Monday, August 1, 2016

Review: The Beauty of the End



Title: The Beauty of the End
Author: Debbie Howells
Genre: Fiction/Psychological/Mystery
Publication Date: July 26, 2016
Recommended If You Like: flashbacks, secrets and lies, twist after twist after twist, psychological introspection, mysteries

I received an ARC of this book from the publisher in exchange for an honest review. This did not affect my opinion of the book or my review itself.

Debbie Howells' The Beauty of the End is the story of Noah Calaway, a former lawyer turned writer who seems to have lost his ambition in life when he lost the love of his life, April Moon. To Noah, April was a goddess, and the times he spent with her are memories that both elate and haunt him.

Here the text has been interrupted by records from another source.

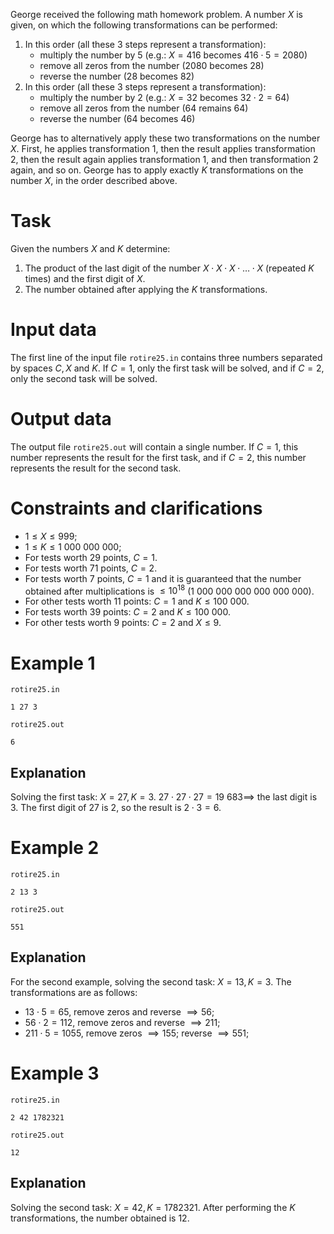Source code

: George received the following math homework problem. A number $X$ is given, on which the following transformations can be performed:

1) In this order (all these $3$ steps represent a transformation):
    - multiply the number by $5$ (e.g.: $X=416$ becomes $416 \cdot 5 = 2080$)
    - remove all zeros from the number ($2080$ becomes $28$)
    - reverse the number ($28$ becomes $82$)
2) In this order (all these $3$ steps represent a transformation):
    - multiply the number by $2$ (e.g.: $X = 32$ becomes $32 \cdot 2 = 64$)
    - remove all zeros from the number ($64$ remains $64$)
    - reverse the number ($64$ becomes $46$)

George has to alternatively apply these two transformations on the number $X$. First, he applies transformation $1$, then the result applies transformation $2$, then the result again applies transformation $1$, and then transformation $2$ again, and so on. George has to apply exactly $K$ transformations on the number $X$, in the order described above.

# Task

Given the numbers $X$ and $K$ determine:
1) The product of the last digit of the number $X \cdot X \cdot X \cdot \ldots \cdot X$ (repeated $K$ times) and the first digit of $X$.
2) The number obtained after applying the $K$ transformations.

# Input data

The first line of the input file `rotire25.in` contains three numbers separated by spaces $C, X$ and $K$. If $C=1$, only the first task will be solved, and if $C=2$, only the second task will be solved.

# Output data

The output file `rotire25.out` will contain a single number. If $C = 1$, this number represents the result for the first task, and if $C = 2$, this number represents the result for the second task.

# Constraints and clarifications

* $1 \leq X \leq 999$;
* $1 \leq K \leq 1\ 000\ 000\ 000$;
* For tests worth $29$ points, $C = 1$.
* For tests worth $71$ points, $C = 2$.
* For tests worth $7$ points, $C = 1$ and it is guaranteed that the number obtained after multiplications is $\leq {10}^{18}$ ($1\ 000\ 000\ 000\ 000\ 000\ 000$).
* For other tests worth $11$ points: $C = 1$ and $K \leq 100\ 000$.
* For tests worth $39$ points: $C = 2$ and $K \leq 100\ 000$.
* For other tests worth $9$ points: $C = 2$ and $X \leq 9$.

# Example 1

`rotire25.in`
```
1 27 3
```

`rotire25.out`
```
6
```

## Explanation

Solving the first task: $X = 27, K = 3$. $27 \cdot 27 \cdot 27 = 19\ 683 \implies$ the last digit is $3$. The first digit of $27$ is $2$, so the result is $2 \cdot 3 = 6$.

# Example 2

`rotire25.in`
```
2 13 3
```

`rotire25.out`
```
551
```

## Explanation

For the second example, solving the second task: $X = 13, K = 3$.
The transformations are as follows:
* $13 \cdot 5 = 65$, remove zeros and reverse $\implies 56$;
* $56 \cdot 2 = 112$, remove zeros and reverse $\implies 211$;
* $211 \cdot 5 = 1055$, remove zeros $\implies 155$; reverse $\implies 551$;

# Example 3

`rotire25.in`
```
2 42 1782321
```

`rotire25.out`
```
12
```

## Explanation

Solving the second task: $X = 42, K = 1782321$.
After performing the $K$ transformations, the number obtained is $12$.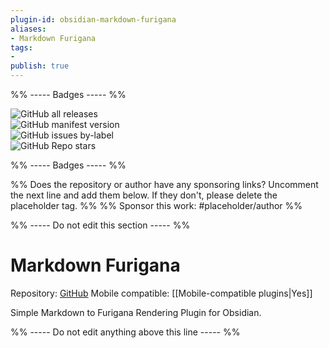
 ```yaml
---
plugin-id: obsidian-markdown-furigana
aliases:
- Markdown Furigana
tags: 
- 
publish: true
---
```


%% ----- Badges ----- %%

![GitHub all releases](https://img.shields.io/github/downloads/steven-kraft/obsidian-markdown-furigana/total?color=573E7A&logo=github&style=for-the-badge)   
![GitHub manifest version](https://img.shields.io/github/manifest-json/v/steven-kraft/obsidian-markdown-furigana?color=573E7A&logo=github&style=for-the-badge)   
![GitHub issues by-label](https://img.shields.io/github/issues/steven-kraft/obsidian-markdown-furigana/help%20wanted?color=573E7A&logo=github&style=for-the-badge)   
![GitHub Repo stars](https://img.shields.io/github/stars/steven-kraft/obsidian-markdown-furigana?color=573E7A&logo=github&style=for-the-badge)

%% ----- Badges ----- %%

%% Does the repository or author have any sponsoring links? Uncomment the next line and add them below. If they don't, please delete the placeholder tag. %%
%% Sponsor this work: #placeholder/author %%

%% ----- Do not edit this section ----- %%

# Markdown Furigana

Repository: [GitHub](https://github.com/steven-kraft/obsidian-markdown-furigana)
Mobile compatible: [[Mobile-compatible plugins|Yes]]

Simple Markdown to Furigana Rendering Plugin for Obsidian.

%% ----- Do not edit anything above this line ----- %% 
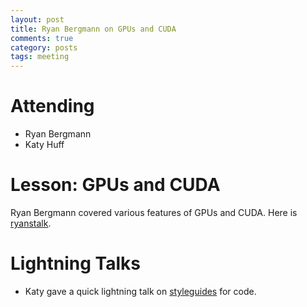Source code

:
 ```yaml
---
layout: post
title: Ryan Bergmann on GPUs and CUDA
comments: true
category: posts
tags: meeting 
---
```




# Attending

-    Ryan Bergmann
-    Katy Huff

# Lesson: GPUs and CUDA

Ryan Bergmann covered various features of GPUs and CUDA. Here is [ryanstalk][].


# Lightning Talks 

- Katy gave a quick lightning talk on [styleguides][] for code.



[ryanstalk]: fakelink.net "Ryan's Talk" 

[styleguides]: https://drive.google.com/file/d/0ByP1TmlNKprrd0RXY3dYSE5xdmM/edit?usp=sharing "Style Guides" 

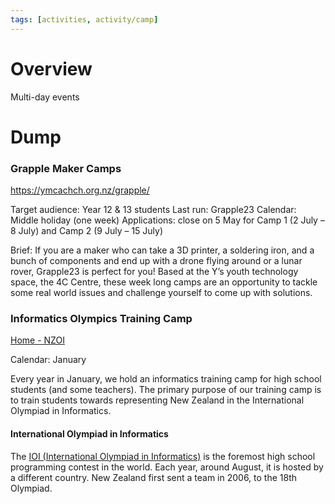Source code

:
```yaml
---
tags: [activities, activity/camp]
---
```



# Overview

Multi-day events

# Dump



### Grapple Maker Camps
https://ymcachch.org.nz/grapple/

Target audience: Year 12 & 13 students
Last run: Grapple23
Calendar: Middle holiday (one week)
Applications:  close on 5 May for Camp 1 (2 July – 8 July) and Camp 2 (9 July – 15 July)

Brief:
If you are a maker who can take a 3D printer, a soldering iron, and a bunch of components and end up with a drone flying around or a lunar rover, Grapple23 is perfect for you! Based at the Y’s youth technology space, the 4C Centre, these week long camps are an opportunity to tackle some real world issues and challenge yourself to come up with solutions.


### Informatics Olympics Training Camp
[Home - NZOI](https://www.nzoi.org.nz/index.html#camp)

Calendar: January

Every year in January, we hold an informatics training camp for high school students (and some teachers). The primary purpose of our training camp is to train students towards representing New Zealand in the International Olympiad in Informatics.

#### International Olympiad in Informatics

The [IOI (International Olympiad in Informatics)](http://ioinformatics.org/) is the foremost high school programming contest in the world. Each year, around August, it is hosted by a different country. New Zealand first sent a team in 2006, to the 18th Olympiad.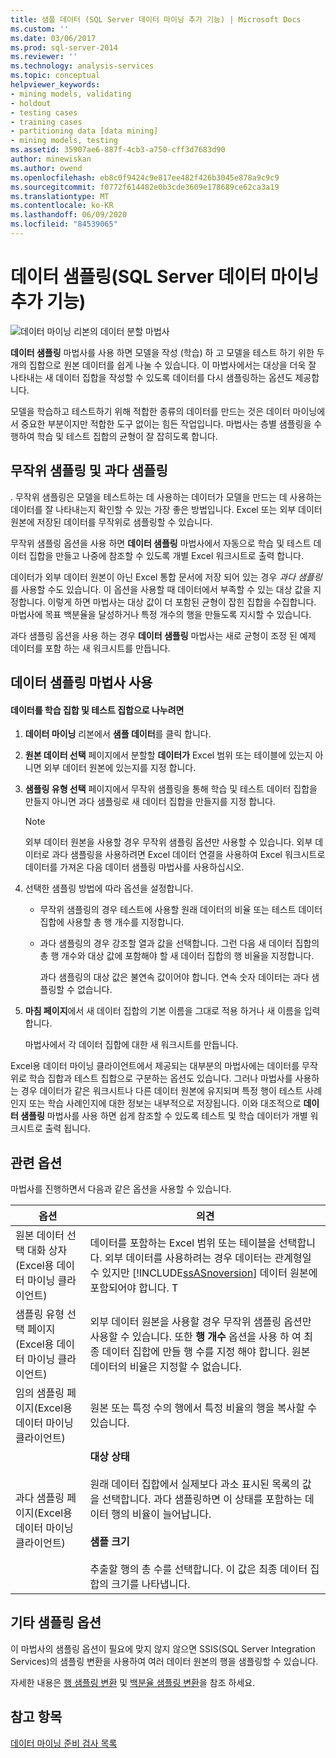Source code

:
```yaml
---
title: 샘플 데이터 (SQL Server 데이터 마이닝 추가 기능) | Microsoft Docs
ms.custom: ''
ms.date: 03/06/2017
ms.prod: sql-server-2014
ms.reviewer: ''
ms.technology: analysis-services
ms.topic: conceptual
helpviewer_keywords:
- mining models, validating
- holdout
- testing cases
- training cases
- partitioning data [data mining]
- mining models, testing
ms.assetid: 35907ae6-887f-4cb3-a750-cff3d7683d90
author: minewiskan
ms.author: owend
ms.openlocfilehash: eb8c0f9424c9e817ee482f426b3045e878a9c9c9
ms.sourcegitcommit: f0772f614482e0b3cde3609e178689ce62ca3a19
ms.translationtype: MT
ms.contentlocale: ko-KR
ms.lasthandoff: 06/09/2020
ms.locfileid: "84539065"
---
```

# <a name="sample-data-sql-server-data-mining-add-ins"></a>데이터 샘플링(SQL Server 데이터 마이닝 추가 기능)
  ![데이터 마이닝 리본의 데이터 분할 마법사](media/dmc-partition.gif "데이터 마이닝 리본의 데이터 분할 마법사")  
  
 **데이터 샘플링** 마법사를 사용 하면 모델을 작성 (학습) 하 고 모델을 테스트 하기 위한 두 개의 집합으로 원본 데이터를 쉽게 나눌 수 있습니다. 이 마법사에서는 대상을 더욱 잘 나타내는 새 데이터 집합을 작성할 수 있도록 데이터를 다시 샘플링하는 옵션도 제공합니다.  
  
 모델을 학습하고 테스트하기 위해 적합한 종류의 데이터를 만드는 것은 데이터 마이닝에서 중요한 부분이지만 적합한 도구 없이는 힘든 작업입니다. 마법사는 층별 샘플링을 수행하여 학습 및 테스트 집합의 균형이 잘 잡히도록 합니다.  
  
## <a name="random-sampling-and-oversampling"></a>무작위 샘플링 및 과다 샘플링  
 . 무작위 샘플링은 모델을 테스트하는 데 사용하는 데이터가 모델을 만드는 데 사용하는 데이터를 잘 나타내는지 확인할 수 있는 가장 좋은 방법입니다. Excel 또는 외부 데이터 원본에 저장된 데이터를 무작위로 샘플링할 수 있습니다.  
  
 무작위 샘플링 옵션을 사용 하면 **데이터 샘플링** 마법사에서 자동으로 학습 및 테스트 데이터 집합을 만들고 나중에 참조할 수 있도록 개별 Excel 워크시트로 출력 합니다.  
  
 데이터가 외부 데이터 원본이 아닌 Excel 통합 문서에 저장 되어 있는 경우 *과다 샘플링*를 사용할 수도 있습니다. 이 옵션을 사용할 때 데이터에서 부족할 수 있는 대상 값을 지정합니다. 이렇게 하면 마법사는 대상 값이 더 포함된 균형이 잡힌 집합을 수집합니다. 마법사에 목표 백분율을 달성하거나 특정 개수의 행을 만들도록 지시할 수 있습니다.  
  
 과다 샘플링 옵션을 사용 하는 경우 **데이터 샘플링** 마법사는 새로 균형이 조정 된 예제 데이터를 포함 하는 새 워크시트를 만듭니다.  
  
## <a name="using-the-sample-data-wizard"></a>데이터 샘플링 마법사 사용  
  
#### <a name="to-separate-data-into-training-and-testing-sets"></a>데이터를 학습 집합 및 테스트 집합으로 나누려면  
  
1.  **데이터 마이닝** 리본에서 **샘플 데이터**를 클릭 합니다.  
  
2.  **원본 데이터 선택** 페이지에서 분할할 **데이터가** Excel 범위 또는 테이블에 있는지 아니면 외부 데이터 원본에 있는지를 지정 합니다.  
  
3.  **샘플링 유형 선택** 페이지에서 무작위 샘플링을 통해 학습 및 테스트 데이터 집합을 만들지 아니면 과다 샘플링로 새 데이터 집합을 만들지를 지정 합니다.  
  
    > [!NOTE]  
    >  외부 데이터 원본을 사용할 경우 무작위 샘플링 옵션만 사용할 수 있습니다. 외부 데이터로 과다 샘플링을 사용하려면 Excel 데이터 연결을 사용하여 Excel 워크시트로 데이터를 가져온 다음 데이터 샘플링 마법사를 사용하십시오.  
  
4.  선택한 샘플링 방법에 따라 옵션을 설정합니다.  
  
    -   무작위 샘플링의 경우 테스트에 사용할 원래 데이터의 비율 또는 테스트 데이터 집합에 사용할 총 행 개수를 지정합니다.  
  
    -   과다 샘플링의 경우 강조할 열과 값을 선택합니다. 그런 다음 새 데이터 집합의 총 행 개수와 대상 값에 포함해야 할 새 데이터 집합의 행 비율을 지정합니다.  
  
         과다 샘플링의 대상 값은 불연속 값이어야 합니다. 연속 숫자 데이터는 과다 샘플링할 수 없습니다.  
  
5.  **마침 페이지**에서 새 데이터 집합의 기본 이름을 그대로 적용 하거나 새 이름을 입력 합니다.  
  
     마법사에서 각 데이터 집합에 대한 새 워크시트를 만듭니다.  
  
 Excel용 데이터 마이닝 클라이언트에서 제공되는 대부분의 마법사에는 데이터를 무작위로 학습 집합과 테스트 집합으로 구분하는 옵션도 있습니다. 그러나 마법사를 사용하는 경우 데이터가 같은 워크시트나 다른 데이터 원본에 유지되며 특정 행이 테스트 사례인지 또는 학습 사례인지에 대한 정보는 내부적으로 저장됩니다. 이와 대조적으로 **데이터 샘플링** 마법사를 사용 하면 쉽게 참조할 수 있도록 테스트 및 학습 데이터가 개별 워크시트로 출력 됩니다.  
  
## <a name="related-options"></a>관련 옵션  
 마법사를 진행하면서 다음과 같은 옵션을 사용할 수 있습니다.  
  
|옵션|의견|  
|-------------|--------------|  
|원본 데이터 선택 대화 상자(Excel용 데이터 마이닝 클라이언트)|데이터를 포함하는 Excel 범위 또는 테이블을 선택합니다. 외부 데이터를 사용하려는 경우 데이터는 관계형일 수 있지만 [!INCLUDE[ssASnoversion](../includes/ssasnoversion-md.md)] 데이터 원본에 포함되어야 합니다. T|  
|샘플링 유형 선택 페이지(Excel용 데이터 마이닝 클라이언트)|외부 데이터 원본을 사용할 경우 무작위 샘플링 옵션만 사용할 수 있습니다. 또한 **행 개수** 옵션을 사용 하 여 최종 데이터 집합에 만들 행 수를 지정 해야 합니다. 원본 데이터의 비율은 지정할 수 없습니다.|  
|임의 샘플링 페이지(Excel용 데이터 마이닝 클라이언트)|원본 또는 특정 수의 행에서 특정 비율의 행을 복사할 수 있습니다.|  
|과다 샘플링 페이지(Excel용 데이터 마이닝 클라이언트)|**대상 상태**<br /><br /> 원래 데이터 집합에서 실제보다 과소 표시된 목록의 값을 선택합니다. 과다 샘플링하면 이 상태를 포함하는 데이터 행의 비율이 늘어납니다.<br /><br /> **샘플 크기**<br /><br /> 추출할 행의 총 수를 선택합니다. 이 값은 최종 데이터 집합의 크기를 나타냅니다.|  
  
## <a name="other-sampling-options"></a>기타 샘플링 옵션  
 이 마법사의 샘플링 옵션이 필요에 맞지 않지 않으면 SSIS(SQL Server Integration Services)의 샘플링 변환을 사용하여 여러 데이터 원본의 행을 샘플링할 수 있습니다.  
  
 자세한 내용은 [행 샘플링 변환](../integration-services/data-flow/transformations/row-sampling-transformation.md) 및 [백분율 샘플링 변환](../integration-services/data-flow/transformations/percentage-sampling-transformation.md)을 참조 하세요.  
  
## <a name="see-also"></a>참고 항목  
 [데이터 마이닝 준비 검사 목록](checklist-of-preparation-for-data-mining.md)  
  
  
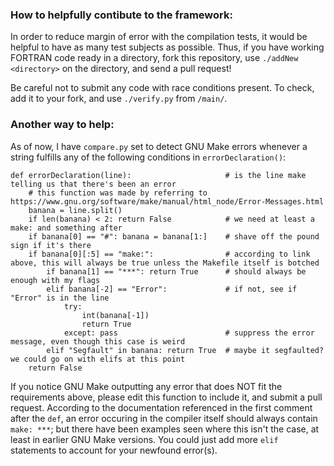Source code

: ### How to helpfully contibute to the framework:
In order to reduce margin of error with the compilation tests, it would be helpful to have as many test subjects as possible. Thus, if you have working FORTRAN code ready in a directory, fork this repository, use `./addNew <directory>` on the directory, and send a pull request! 

Be careful not to submit any code with race conditions present. To check, add it to your fork, and use `./verify.py` from `/main/`.

### Another way to help:
As of now, I have `compare.py` set to detect GNU Make errors whenever a string fulfills any of the following conditions in `errorDeclaration()`:

```Python3
def errorDeclaration(line):                     # is the line make telling us that there's been an error
    # this function was made by referring to https://www.gnu.org/software/make/manual/html_node/Error-Messages.html
    banana = line.split()
    if len(banana) < 2: return False            # we need at least a make: and something after
    if banana[0] == "#": banana = banana[1:]    # shave off the pound sign if it's there
    if banana[0][:5] == "make:":                # according to link above, this will always be true unless the Makefile itself is botched
        if banana[1] == "***": return True      # should always be enough with my flags
        elif banana[-2] == "Error":             # if not, see if "Error" is in the line
            try: 
                int(banana[-1])
                return True 
            except: pass                        # suppress the error message, even though this case is weird
        elif "Segfault" in banana: return True  # maybe it segfaulted? we could go on with elifs at this point
    return False
```

If you notice GNU Make outputting any error that does NOT fit the requirements above, please edit this function to include it, and submit a pull request. According to the documentation referenced in the first comment after the `def`, an error occuring in the compiler itself should always contain `make: ***`; but there have been examples seen where this isn't the case, at least in earlier GNU Make versions. You could just add more `elif` statements to account for your newfound error(s).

Until one day, he gets a phone call from his former best friend, Will, to let him know that April is in the hospital from what appears to be an overdose--and that she is a murder suspect. Noah believes she must be innocent, and is determined to prove it. But as he looks back into April's past, Noah is forced to reexamine his own past as well, and question everything he thought he knew.

What I Liked: 

The twists, the twists, the twists! I couldn't even keep track of how many times the last few chapters turned everything I thought I knew on its head. What's especially impressive is that, looking back at the rest of the book, the twists all make sense, but I never saw them coming.

Howells uses flashbacks really well to play out her dominant themes of the past's influence on the present, the impact of secrets over time, and a person's ability to will themselves into glossing over that which was most painful.

I also really appreciated how complex the characters were. No single character was simply good or simply evil, or completely honest or completely a liar.

Was There Anything I Didn't Like?

My only complaint would be that occasionally the writing style seemed to get overly flowery for the sake of being flowery. This especially seemed to happen when a character was having a deep personal revelation. Howells tells an extremely gripping and original story, and doesn't need extra trappings that don't serve the already-excellent narrative.

My Verdict:

I read this book in a day. Once I started it, I absolutely couldn't put it down. To me, that's one of the biggest compliments I can give a book, that it gripped me that much and completely pulled me in.